- Film poster
- Directed by: Asier Altuna Iza
- Screenplay by: Asier Altuna Iza
- Based on: Elkarrekin esnatzeko ordua by Kirmen Uribe
- Produced by: Marian Fernández Pascal
- Starring: Jone Laspiur; Eneko Sagardoy;
- Cinematography: Javier Agirre
- Edited by: Laurent Dufreche
- Music by: Aitor Etxebarria
- Distributed by: Caramel Films
- Release dates: 22 September 2025 (Zinemaldia); 10 October 2025 (Spain);
- Country: Spain
- Languages: Basque; Spanish; French;

= Karmele (film) =

Karmele is a 2025 historical drama film written and directed by Asier Altuna based on the novel Elkarrekin esnatzeko ordua by Kirmen Uribe.

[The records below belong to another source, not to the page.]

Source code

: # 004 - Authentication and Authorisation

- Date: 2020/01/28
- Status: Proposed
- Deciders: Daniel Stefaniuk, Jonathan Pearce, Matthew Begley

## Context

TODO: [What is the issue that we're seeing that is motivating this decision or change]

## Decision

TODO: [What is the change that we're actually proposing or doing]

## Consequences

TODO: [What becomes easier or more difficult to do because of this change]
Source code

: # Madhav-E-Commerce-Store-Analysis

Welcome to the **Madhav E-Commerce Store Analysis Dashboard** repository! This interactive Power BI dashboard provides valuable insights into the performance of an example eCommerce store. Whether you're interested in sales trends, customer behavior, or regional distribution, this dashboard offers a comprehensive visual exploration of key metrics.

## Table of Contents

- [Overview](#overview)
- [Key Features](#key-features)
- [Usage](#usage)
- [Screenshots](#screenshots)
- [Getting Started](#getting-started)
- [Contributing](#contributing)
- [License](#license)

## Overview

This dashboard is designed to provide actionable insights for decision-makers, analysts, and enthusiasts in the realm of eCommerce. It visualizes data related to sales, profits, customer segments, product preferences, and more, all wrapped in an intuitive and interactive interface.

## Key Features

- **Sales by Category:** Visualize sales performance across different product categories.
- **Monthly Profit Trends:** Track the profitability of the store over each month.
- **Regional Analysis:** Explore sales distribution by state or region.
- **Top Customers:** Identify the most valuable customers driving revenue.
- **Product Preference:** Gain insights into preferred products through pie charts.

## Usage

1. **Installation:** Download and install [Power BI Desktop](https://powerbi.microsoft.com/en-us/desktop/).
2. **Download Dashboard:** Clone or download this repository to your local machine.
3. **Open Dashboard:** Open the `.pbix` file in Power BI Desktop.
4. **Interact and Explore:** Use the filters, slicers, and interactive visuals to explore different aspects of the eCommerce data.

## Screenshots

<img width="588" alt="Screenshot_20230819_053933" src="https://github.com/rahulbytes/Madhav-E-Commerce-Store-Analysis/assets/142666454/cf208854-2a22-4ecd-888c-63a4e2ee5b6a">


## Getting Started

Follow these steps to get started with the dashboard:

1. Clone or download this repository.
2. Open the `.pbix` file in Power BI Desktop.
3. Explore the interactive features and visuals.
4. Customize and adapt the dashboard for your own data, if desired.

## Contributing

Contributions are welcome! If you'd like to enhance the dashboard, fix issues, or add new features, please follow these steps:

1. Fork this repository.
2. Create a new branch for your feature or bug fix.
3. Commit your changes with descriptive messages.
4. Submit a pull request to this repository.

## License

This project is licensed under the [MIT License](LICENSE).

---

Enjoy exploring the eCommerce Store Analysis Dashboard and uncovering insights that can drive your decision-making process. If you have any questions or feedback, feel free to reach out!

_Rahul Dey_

It stars Jone Laspiur and Eneko Sagardoy.

== Plot ==
Set in the 20th century, the plot follows the plight of Basque nurse Karmele, who exiles to France in the aftermath of the Civil War and marries jazz trumpet player Txomin. She then leaves for Venezuela.

== Cast ==
- Jone Laspiur as Karmele
- Eneko Sagardoy as Txomin
- Nagore Aranburu
- Javier Barandiaran

== Production ==
Karmele is a Txintxua Films and Esnatzeko Ordua Films AIE production with the participation of EiTB and RTVE, the collaboration of Gastibeltza Filmak and the backing from the Région Nouvelle-Aquitaine, the Basque Government and Diputación Foral de Gipuzkoa. The film is based on the novel Elkarrekin esnatzeko ordua (2016) by Kirmen Uribe, based in turn in the real-life story of Karmele Urresti and Txomin Letamendi. Javier Agirre worked as cinematographer. Shooting locations included Bilbao.

== Release ==
Karmele was presented in a special screening of the 73rd San Sebastián International Film Festival on 22 September 2025. Distributed by Caramel Films, it is scheduled to be released theatrically in Spain on 10 October 2025.

Filmax acquired international sales on the film.